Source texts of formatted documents
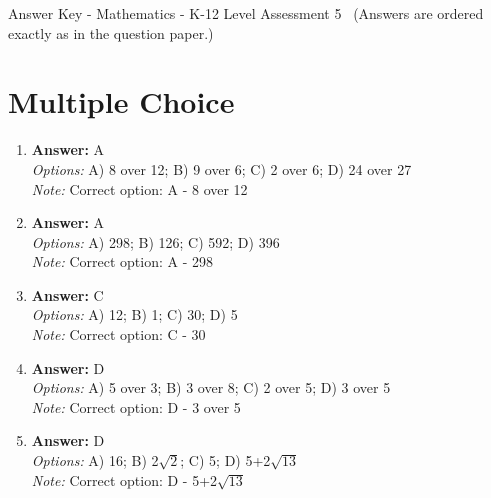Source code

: \documentclass[12pt]{article}
\begin{document}
\begin{center}
Answer Key - Mathematics - K-12 Level Assessment 5 \
\small (Answers are ordered exactly as in the question paper.)
\end{center}

\section*{Multiple Choice}
\begin{enumerate}[label=\arabic*.]
\item \textbf{Answer:} A
\\ \textit{Options:} A) 8 over 12; B) 9 over 6; C) 2 over 6; D) 24 over 27
\\ \textit{Note:} Correct option: A - 8 over 12
\item \textbf{Answer:} A
\\ \textit{Options:} A) 298; B) 126; C) 592; D) 396
\\ \textit{Note:} Correct option: A - 298
\item \textbf{Answer:} C
\\ \textit{Options:} A) 12; B) 1; C) 30; D) 5
\\ \textit{Note:} Correct option: C - 30
\item \textbf{Answer:} D
\\ \textit{Options:} A) 5 over 3; B) 3 over 8; C) 2 over 5; D) 3 over 5
\\ \textit{Note:} Correct option: D - 3 over 5
\item \textbf{Answer:} D
\\ \textit{Options:} A) 16; B) 2\ensuremath{\sqrt{2}}; C) 5; D) 5+2\ensuremath{\sqrt{13}}
\\ \textit{Note:} Correct option: D - 5+2\ensuremath{\sqrt{13}}
\end{enumerate}
\end{document}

### WHAT NEEDS TO BE DONE
Where the word "Correct" shows up in a line of the entries above, copy that line.

### EXPECTED ANSWER
\\ \textit{Note:} Correct option: A - 8 over 12
\\ \textit{Note:} Correct option: A - 298
\\ \textit{Note:} Correct option: C - 30
\\ \textit{Note:} Correct option: D - 3 over 5
\\ \textit{Note:} Correct option: D - 5+2\ensuremath{\sqrt{13}}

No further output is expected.